[Date Prev][Date Next][Thread Prev][Thread Next][Date Index][Thread Index]

A little more exact specification of the hash-table



Actually, now I'm thinking about it, is it you (Christian) or me who is
going to do the hash-table thingie? I am under the impression it is me, but
I don't remember this explicitly being stated. Just an effort to eliminate
possible duplicate effort.

Anyways, I thougth I'd write up a little more specific specification of the
hash-table and its capabilities. Its only a draft. The hash-table is from
here on referred to as "the container". The data it contains, dir and file
data, is from here on referred to as "entries". The class ppf_URLInfo is
simply referred to as "a path".

** Access
The container allows access to its entries by means of a key. This key is a
path. The container will search incrementally for an entry, searching
containers that are also entries in the container, as specified by the path.

The container does not allow for the capability to iterate over all entries.

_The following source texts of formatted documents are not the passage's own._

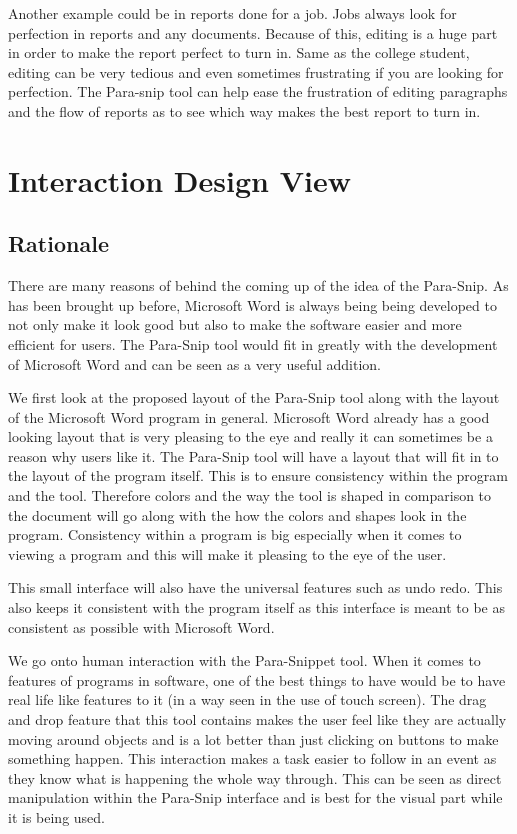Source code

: \documentclass{article}
\begin{document}
{	Another example could be in reports done for a job. Jobs always look for perfection in reports and any documents. Because of this, editing is a huge part in order to make the report perfect to turn in. Same as the college student, editing can be very tedious and even sometimes frustrating if you are looking for perfection. The Para-snip tool can help ease the frustration of editing paragraphs and the flow of reports as to see which way makes the best report to turn in. 

\section{Interaction Design View}

\subsection{Rationale}
	There are many reasons of behind the coming up of the idea of the Para-Snip. As has been brought up before, Microsoft Word is always being being developed to not only make it look good but also to make the software easier and more efficient for users. The Para-Snip tool would fit in greatly with the development of Microsoft Word and can be seen as a very useful addition.
	
	We first look at the proposed layout of the Para-Snip tool along with the layout of the Microsoft Word program in general. Microsoft Word already has a good looking layout that is very pleasing to the eye and really it can sometimes be a reason why users like it. The Para-Snip tool will have a layout that will fit in to the layout of the program itself. This is to ensure consistency within the program and the tool. Therefore colors and the way the tool is shaped in comparison to the document will go along with the how the colors and shapes look in the program. Consistency within a program is big especially when it comes to viewing a program and this will make it pleasing to the eye of the user.
	
	This small interface will also have the universal features such as undo redo. This also keeps it consistent with the program itself as this interface is meant to be as consistent as possible with Microsoft Word.
	
	We go onto human interaction with the Para-Snippet tool. When it comes to features of programs in software, one of the best things to have would be to have real life like features to it (in a way seen in the use of touch screen). The drag and drop feature that this tool contains makes the user feel like they are actually moving around objects and is a lot better than just clicking on buttons to make something happen. This interaction makes a task easier to follow in an event as they know what is happening the whole way through. This can be seen as direct manipulation within the Para-Snip interface and is best for the visual part while it is being used.
	
}
\end{document}
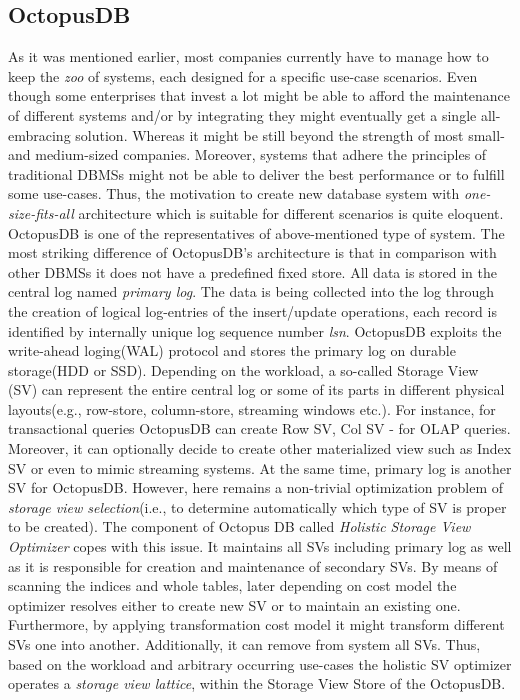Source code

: \documentclass[10pt, conference, compsocconf]{IEEEtran}
\begin{document}
\subsection{OctopusDB}
As it was mentioned earlier, most companies currently have to manage how to keep the \textit{zoo} of systems, each designed for a specific use-case scenarios. Even though some enterprises that invest a lot might be able to afford the maintenance of different systems and/or by integrating they might eventually get a single all-embracing solution. Whereas it might be still beyond the strength of most small- and medium-sized companies. Moreover, systems that adhere the principles of traditional DBMSs might not be able to deliver the best performance or to fulfill some use-cases. Thus, the motivation to create new database system with \textit{one-size-fits-all} architecture which is suitable for different scenarios is quite eloquent. 
OctopusDB is one of the representatives of above-mentioned type of system. The most striking difference of OctopusDB's architecture is that in comparison with other DBMSs it does not have a predefined fixed store. All data is stored in the central log named \textit{primary log}. The data is being collected into the log through the creation of logical log-entries of the insert/update operations, each record is identified by internally unique log sequence number \textit{lsn}. OctopusDB exploits the write-ahead loging(WAL) protocol and stores the primary log on durable storage(HDD or SSD). Depending on the workload, a so-called Storage View (SV) can represent the entire central log or some of its parts in different physical layouts(e.g., row-store, column-store, streaming windows etc.). For instance, for transactional queries OctopusDB can create Row SV, Col SV - for OLAP queries. Moreover,  it can optionally decide to create other materialized view such as Index SV or even to mimic streaming systems. At the same time, primary log is another SV for OctopusDB.  However, here remains a non-trivial optimization problem of \textit{storage view selection}(i.e., to determine automatically which type of SV is proper to be created). The component of Octopus DB called \textit{Holistic Storage View Optimizer} copes with this issue. It maintains all SVs including primary log as well as it is responsible for creation and maintenance of secondary SVs. By means of scanning the indices and whole tables, later  depending on cost model the optimizer resolves either to create new SV or to maintain an existing one. Furthermore, by applying transformation cost model it might transform different SVs one into another. Additionally, it can remove from system all SVs. Thus, based on the workload and arbitrary occurring use-cases the holistic SV optimizer operates a \textit{storage view lattice}, within the Storage View Store of the OctopusDB.
\end{document}
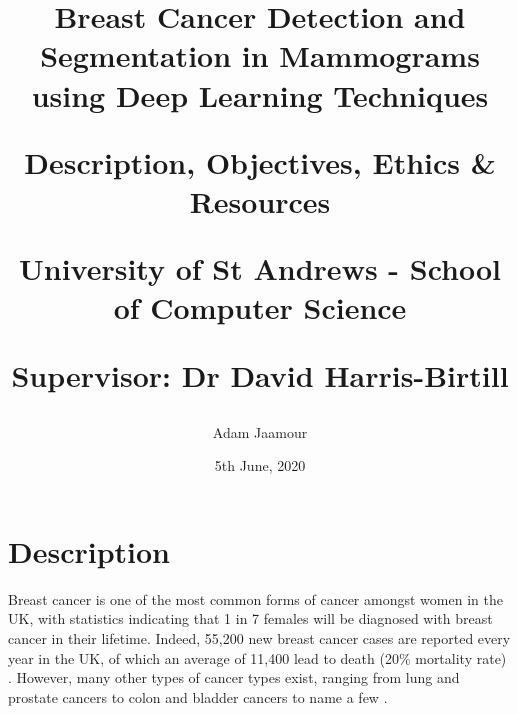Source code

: \documentclass[letterpaper,12pt]{article}
\begin{document}
\title{
    Breast Cancer Detection and Segmentation in Mammograms using Deep Learning Techniques\\
    \vspace*{1cm}
    \begin{Large}
    Description, Objectives, Ethics \& Resources\\
    \end{Large}
    \vspace*{1cm}
    \begin{large}
    University of St Andrews - School of Computer Science\\
    \end{large}
    \begin{large}
    Supervisor: Dr David Harris-Birtill
    \end{large}
    \vspace*{0.5cm}
}
\author{Adam Jaamour} %
\date{5th June, 2020}
\maketitle
\newpage


\section{Description}
\label{sec:description}

Breast cancer is one of the most common forms of cancer amongst women in the UK, with statistics indicating that 1 in 7 females will be diagnosed with breast cancer in their lifetime. Indeed, 55,200 new breast cancer cases are reported every year in the UK, of which an average of 11,400 lead to death (20\% mortality rate) \cite{BreastCancerResearchUK}. However, many other types of cancer types exist, ranging from lung and prostate cancers to colon and bladder cancers to name a few \cite{cokkinides2005american}.\\
\end{document}
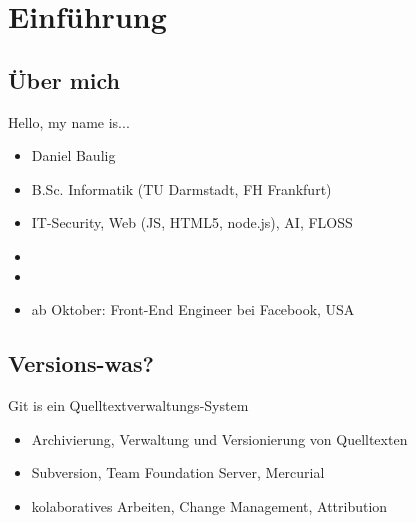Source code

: \newcommand{\command}[1]{\texttt{#1}}
\newcommand{\variable}[1]{\textit{#1}}



\frame{
    \titlepage
}


\section{Einführung}
\subsection{Über mich}

\begin{frame}{Hello, my name is...}
    \begin{itemize}
        \item<1-> Daniel Baulig
        \item<2-> B.Sc. Informatik (TU Darmstadt, FH Frankfurt)
        \item<3-> IT-Security, Web (JS, HTML5, node.js), AI, FLOSS
        \item<4-> 
        \item<5-> 
        \item<7-> ab Oktober: Front-End Engineer bei Facebook, USA
    \end{itemize}

\end{frame}

\subsection{Versions-was?}

\begin{frame}{Git is ein Quelltextverwaltungs-System}
    \begin{itemize}[<+->]
        \item Archivierung, Verwaltung und Versionierung von Quelltexten
        \item Subversion, Team Foundation Server, Mercurial
        \item kolaboratives Arbeiten, Change Management, Attribution
    \end{itemize}
\end{frame}

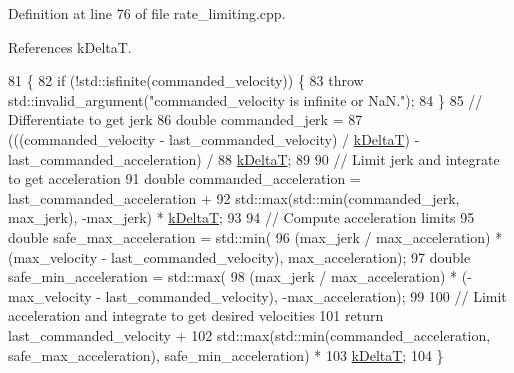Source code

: Definition at line 76 of file rate\+\_\+limiting.\+cpp.



References k\+DeltaT.


\begin{DoxyCode}
81                                                      \{
82   \textcolor{keywordflow}{if} (!std::isfinite(commanded\_velocity)) \{
83     \textcolor{keywordflow}{throw} std::invalid\_argument(\textcolor{stringliteral}{"commanded\_velocity is infinite or NaN."});
84   \}
85   \textcolor{comment}{// Differentiate to get jerk}
86   \textcolor{keywordtype}{double} commanded\_jerk =
87       (((commanded\_velocity - last\_commanded\_velocity) / \hyperlink{namespacefranka_a1e207a0d5a6e90c1e1a78e6e1057120a}{kDeltaT}) - last\_commanded\_acceleration) /
88       \hyperlink{namespacefranka_a1e207a0d5a6e90c1e1a78e6e1057120a}{kDeltaT};
89 
90   \textcolor{comment}{// Limit jerk and integrate to get acceleration}
91   \textcolor{keywordtype}{double} commanded\_acceleration = last\_commanded\_acceleration +
92                                   std::max(std::min(commanded\_jerk, max\_jerk), -max\_jerk) * 
      \hyperlink{namespacefranka_a1e207a0d5a6e90c1e1a78e6e1057120a}{kDeltaT};
93 
94   \textcolor{comment}{// Compute acceleration limits}
95   \textcolor{keywordtype}{double} safe\_max\_acceleration = std::min(
96       (max\_jerk / max\_acceleration) * (max\_velocity - last\_commanded\_velocity), max\_acceleration);
97   \textcolor{keywordtype}{double} safe\_min\_acceleration = std::max(
98       (max\_jerk / max\_acceleration) * (-max\_velocity - last\_commanded\_velocity), -max\_acceleration);
99 
100   \textcolor{comment}{// Limit acceleration and integrate to get desired velocities}
101   \textcolor{keywordflow}{return} last\_commanded\_velocity +
102          std::max(std::min(commanded\_acceleration, safe\_max\_acceleration), safe\_min\_acceleration) *
103              \hyperlink{namespacefranka_a1e207a0d5a6e90c1e1a78e6e1057120a}{kDeltaT};
104 \}
\end{DoxyCode}
\mbox{\label{namespacefranka_a795142512ca54c220b2f2d52e239e35d}} 
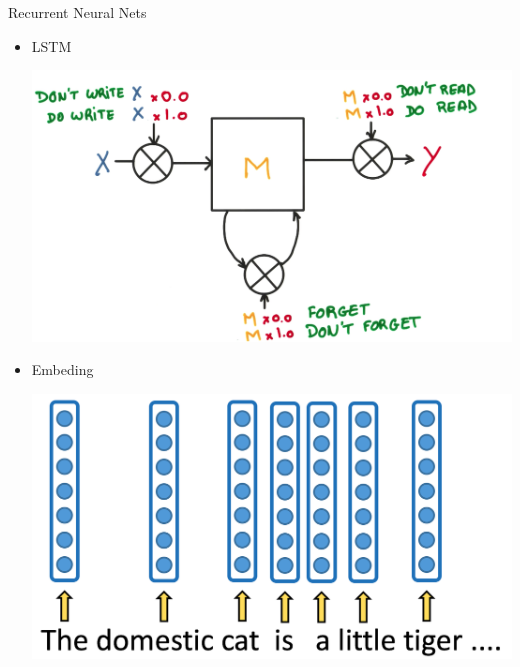 \documentclass{beamer}
\begin{document}
\begin{frame}{Recurrent Neural Nets}
	\begin{itemize}
		  \item LSTM
		
		\begin{center}
			  \includegraphics[scale=0.15]{img/lstm2}
		\end{center}
		
		  \item Embeding
		\begin{center}
			  \includegraphics[scale=0.15]{img/text_repr.png}
		\end{center}
	\end{itemize}
\end{frame}
\end{document}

The container searches first by means of a hash-table, then uses a binary
search algorithm to narrow the search.

The container guarantees that access will, in the best, average and worst
case, have a performance of O(log n).

** Serialization
The container can tell how much space it would take up were it to be asked
to serialize itself and its entries to a target in the state it currently
is.

[this depends a little on the IO utilised, so either this:]
The container supports serialization of itself and its entries to any target
that fully implements the interface of the standard library class ostream,
and from any source that fully implements the interface of the standard
library class istream.
[or this:]
The container supports serialization of itself and its entries to any target
handle opened via the ppfOpen() function, and from any source handle opened
via the ppfOpen() function.
[one of those]

The container guarantees that its serialized output will be of this format,
and can only serialize itself from input that takes this format:

4 bytes           - 32 bit unsigned integer, having a value equal to N
4 bytes           - 32 bit unsigned integer, having a value of S
size of N entries   - N entries, sorted in ascending order (small-to-large)
as based on the value returned by the modulus operator applied to the
hash-value of each entry as the first operand, and the value S as the second
operand (ie, hash % S). The hash-value stored, however, is not this
modulus-returned value, but the actual hash-value of each entry, as produced
by the hash-function. For those entries where this modulus-returned value
match, they are sorted in ascending order in accordance with their
hash-value, and if this also matches, then in accordance to the outcome of a
comparision of their respective names.

Here, of course, N is the amount of entries, and S is the table-size used by
the table that produced the serialized representation.

If the table-size desired by a container that is serializing from sotrage,
is different from S, performance will be noticeably impacted, though the
container will be able to do the conversion.

The container guarantees that serialization will, in the best, average and
worst case, have performance of O(n).

** Internal representation

The container is represented internally by two arrays. The first array is as
large as the table-size times 8 (ie, 8 bytes per position). The second array
is as large as the amount of entries times the size of each entry.

The first array holds a pointer and an unsigned integer value at each
position. The pointer points to somewhere in the second array, or is equal
to 0 (NULL). The integer holds a value here called D. The entry pointed to
(if any), and the next D-1 entries, all share the characteristic that the
value returned by the modulus operator given each entries hash-value as its
first value, and the table-size as the second (ie, hash % table-size) is
equal to the offset into the first array the position in the first array
has.

The entries in this sub-part of the second array are sorted in ascending
order as based on their hash-value. In cases the hash-value matches, the
name of the respective entries are used as the key for the comparision.

--

Did I forget something?